We all like to think that we have good memories for events and that if we were to be witness to a crime or incident that we would be able to recall in detail the events of the day. However our memories are not that reliable at all.  This has implications on many levels, but especially in the courtroom and with the police.

For example:

“Some researchers in Bologna demonstrate the spectacular hopelessness of memory. One morning in 1980, a bomb exploded in Bologna station: 85 people died, and the clock stopped ominously showing 10.25, the time of the explosion. This image became a famous symbol for the event, but the clock was repaired soon after, and worked perfectly for the next 16 years. When it broke again in 1996, it was decided to leave the clock showing 10.25 permanently, as a memorial. The researchers asked 180 people familiar with the station, or working there, with an average age of 55, about the clock: 173 knew it was stopped, and 160 said it always had been, ever since 1980. What’s more, 127 claimed they had always seen it stuck on 10.25, ever since the explosion, including – fairly excellently – all 21 railway employees.
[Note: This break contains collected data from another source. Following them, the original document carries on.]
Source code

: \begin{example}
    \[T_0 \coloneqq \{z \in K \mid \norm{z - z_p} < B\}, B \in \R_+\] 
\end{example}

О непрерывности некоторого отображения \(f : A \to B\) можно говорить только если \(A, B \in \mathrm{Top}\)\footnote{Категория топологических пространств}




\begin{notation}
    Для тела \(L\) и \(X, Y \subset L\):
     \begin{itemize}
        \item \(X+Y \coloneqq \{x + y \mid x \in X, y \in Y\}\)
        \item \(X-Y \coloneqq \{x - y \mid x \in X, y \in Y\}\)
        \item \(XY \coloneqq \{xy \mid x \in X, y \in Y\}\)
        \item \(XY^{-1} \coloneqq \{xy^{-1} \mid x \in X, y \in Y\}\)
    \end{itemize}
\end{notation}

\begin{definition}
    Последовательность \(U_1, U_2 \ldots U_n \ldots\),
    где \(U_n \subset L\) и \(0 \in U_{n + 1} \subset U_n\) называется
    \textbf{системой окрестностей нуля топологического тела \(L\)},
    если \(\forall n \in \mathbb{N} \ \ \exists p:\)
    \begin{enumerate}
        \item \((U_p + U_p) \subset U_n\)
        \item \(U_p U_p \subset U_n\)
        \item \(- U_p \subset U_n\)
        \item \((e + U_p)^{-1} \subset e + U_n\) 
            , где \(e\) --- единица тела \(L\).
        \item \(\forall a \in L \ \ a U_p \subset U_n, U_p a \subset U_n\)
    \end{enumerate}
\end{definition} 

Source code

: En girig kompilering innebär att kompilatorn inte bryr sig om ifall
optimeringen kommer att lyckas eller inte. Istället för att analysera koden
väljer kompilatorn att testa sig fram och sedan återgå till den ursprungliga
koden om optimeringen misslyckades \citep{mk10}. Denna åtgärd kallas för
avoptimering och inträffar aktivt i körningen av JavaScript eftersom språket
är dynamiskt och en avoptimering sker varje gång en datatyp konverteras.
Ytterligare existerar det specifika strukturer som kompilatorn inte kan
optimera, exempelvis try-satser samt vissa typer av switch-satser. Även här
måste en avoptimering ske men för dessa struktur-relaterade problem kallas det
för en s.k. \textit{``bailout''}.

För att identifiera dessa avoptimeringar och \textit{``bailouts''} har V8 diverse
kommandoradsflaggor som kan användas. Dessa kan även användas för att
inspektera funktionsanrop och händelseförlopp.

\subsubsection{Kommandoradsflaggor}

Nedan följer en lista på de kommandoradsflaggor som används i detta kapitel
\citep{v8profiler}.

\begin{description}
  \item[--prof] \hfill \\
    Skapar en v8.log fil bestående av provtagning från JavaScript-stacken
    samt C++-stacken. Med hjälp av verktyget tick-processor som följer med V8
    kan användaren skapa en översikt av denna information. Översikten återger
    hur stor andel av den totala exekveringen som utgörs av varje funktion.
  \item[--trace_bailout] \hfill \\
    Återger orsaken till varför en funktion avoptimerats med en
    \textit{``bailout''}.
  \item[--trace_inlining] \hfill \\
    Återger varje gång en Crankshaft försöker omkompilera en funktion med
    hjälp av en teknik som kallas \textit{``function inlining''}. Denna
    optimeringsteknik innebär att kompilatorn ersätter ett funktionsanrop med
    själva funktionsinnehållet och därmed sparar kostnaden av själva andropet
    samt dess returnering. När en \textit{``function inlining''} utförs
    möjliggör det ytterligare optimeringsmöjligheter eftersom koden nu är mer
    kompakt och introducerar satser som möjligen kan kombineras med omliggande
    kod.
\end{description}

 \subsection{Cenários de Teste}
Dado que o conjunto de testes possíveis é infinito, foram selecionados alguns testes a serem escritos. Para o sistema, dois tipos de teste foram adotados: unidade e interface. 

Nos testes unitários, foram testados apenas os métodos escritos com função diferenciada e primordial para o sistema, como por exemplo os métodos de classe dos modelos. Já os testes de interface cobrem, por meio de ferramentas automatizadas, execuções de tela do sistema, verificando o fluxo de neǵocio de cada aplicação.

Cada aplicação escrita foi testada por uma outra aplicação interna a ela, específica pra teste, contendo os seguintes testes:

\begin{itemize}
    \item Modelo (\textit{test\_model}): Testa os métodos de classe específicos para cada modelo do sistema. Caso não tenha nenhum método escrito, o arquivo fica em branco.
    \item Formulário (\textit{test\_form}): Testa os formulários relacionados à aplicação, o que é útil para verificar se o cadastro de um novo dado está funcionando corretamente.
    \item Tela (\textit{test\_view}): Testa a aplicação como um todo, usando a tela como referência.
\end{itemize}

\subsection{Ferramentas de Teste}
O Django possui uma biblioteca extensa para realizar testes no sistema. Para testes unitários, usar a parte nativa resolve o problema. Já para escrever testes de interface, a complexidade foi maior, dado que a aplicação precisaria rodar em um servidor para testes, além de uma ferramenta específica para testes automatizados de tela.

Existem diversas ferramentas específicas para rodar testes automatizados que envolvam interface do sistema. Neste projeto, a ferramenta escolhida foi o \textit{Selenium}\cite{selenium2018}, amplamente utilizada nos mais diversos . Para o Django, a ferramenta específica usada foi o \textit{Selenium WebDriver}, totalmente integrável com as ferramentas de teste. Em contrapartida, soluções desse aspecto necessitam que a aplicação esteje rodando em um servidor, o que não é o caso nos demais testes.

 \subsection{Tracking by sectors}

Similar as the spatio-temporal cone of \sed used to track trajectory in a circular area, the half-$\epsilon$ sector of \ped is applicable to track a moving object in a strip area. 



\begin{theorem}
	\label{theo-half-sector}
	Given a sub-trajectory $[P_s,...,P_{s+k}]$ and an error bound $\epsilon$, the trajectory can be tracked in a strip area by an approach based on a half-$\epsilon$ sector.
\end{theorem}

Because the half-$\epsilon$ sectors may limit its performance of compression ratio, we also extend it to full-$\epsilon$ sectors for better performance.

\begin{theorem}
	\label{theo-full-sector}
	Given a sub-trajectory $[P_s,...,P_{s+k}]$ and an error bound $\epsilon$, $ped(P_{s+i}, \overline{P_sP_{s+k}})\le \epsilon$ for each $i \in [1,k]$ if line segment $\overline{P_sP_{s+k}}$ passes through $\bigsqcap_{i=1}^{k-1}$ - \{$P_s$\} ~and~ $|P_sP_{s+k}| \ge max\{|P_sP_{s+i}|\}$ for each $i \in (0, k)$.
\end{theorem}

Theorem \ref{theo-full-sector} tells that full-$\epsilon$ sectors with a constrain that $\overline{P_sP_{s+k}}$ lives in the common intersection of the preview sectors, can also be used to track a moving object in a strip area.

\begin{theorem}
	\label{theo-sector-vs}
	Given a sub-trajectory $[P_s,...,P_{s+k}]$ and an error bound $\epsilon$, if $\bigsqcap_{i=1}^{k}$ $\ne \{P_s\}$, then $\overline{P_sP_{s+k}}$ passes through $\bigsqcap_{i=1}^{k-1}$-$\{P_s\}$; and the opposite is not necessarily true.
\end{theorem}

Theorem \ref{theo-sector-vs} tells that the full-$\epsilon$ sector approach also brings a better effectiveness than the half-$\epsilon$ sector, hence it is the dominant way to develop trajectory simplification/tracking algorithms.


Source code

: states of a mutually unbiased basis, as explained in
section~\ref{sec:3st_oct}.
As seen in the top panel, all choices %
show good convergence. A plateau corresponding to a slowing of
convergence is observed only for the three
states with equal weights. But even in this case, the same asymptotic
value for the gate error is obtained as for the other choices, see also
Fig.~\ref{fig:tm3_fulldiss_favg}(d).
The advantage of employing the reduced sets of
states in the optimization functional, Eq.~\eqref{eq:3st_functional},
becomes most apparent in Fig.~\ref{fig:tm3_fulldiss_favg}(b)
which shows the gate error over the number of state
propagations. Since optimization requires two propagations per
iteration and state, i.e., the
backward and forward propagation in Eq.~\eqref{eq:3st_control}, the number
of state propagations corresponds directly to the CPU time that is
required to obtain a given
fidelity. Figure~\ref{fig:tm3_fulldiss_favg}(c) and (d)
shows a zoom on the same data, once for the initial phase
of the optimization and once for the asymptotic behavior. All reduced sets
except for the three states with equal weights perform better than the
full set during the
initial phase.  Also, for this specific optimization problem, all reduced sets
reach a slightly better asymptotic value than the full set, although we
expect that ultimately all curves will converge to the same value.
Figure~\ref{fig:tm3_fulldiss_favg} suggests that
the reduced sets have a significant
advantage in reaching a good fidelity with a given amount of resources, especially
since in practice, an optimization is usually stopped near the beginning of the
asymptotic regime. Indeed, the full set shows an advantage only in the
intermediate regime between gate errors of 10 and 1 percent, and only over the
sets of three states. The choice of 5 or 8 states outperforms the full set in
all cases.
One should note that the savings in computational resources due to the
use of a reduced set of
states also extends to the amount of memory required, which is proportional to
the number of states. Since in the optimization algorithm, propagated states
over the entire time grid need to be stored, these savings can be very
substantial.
In a similar study published last year, 40% of 150 UK participants claimed to remember seeing closed circuit television footage of the moment of the explosion on the bus in Tavistock Square on July 7th 2005. No such footage exists”. [From Bad Science via Folens Psychology Blog]

A further example this can be seen here in this video where students at a US University are part of a staged theft. Watch and see how accurate they are and how our perception of an event can be molded so easily be events following an incident.

picture-14Loftus & Palmer have put forward the Reconstructive Hypothesis which suggests that our memory is a combination of both things that happen at an event but also can be distorted by events after – either other memories and events or more malicious leading questions during interegation.

They found that events following an incident can have a dramatic effect on a persons memory of that event.  As we saw in the video above one of the student’s memories of the offender was distroted by something as simple as the teacher saying that he had a ‘funny nose’.

How can we ever rely on courtroom testimony if this is the case? Can we really trust memories or are they too fallible?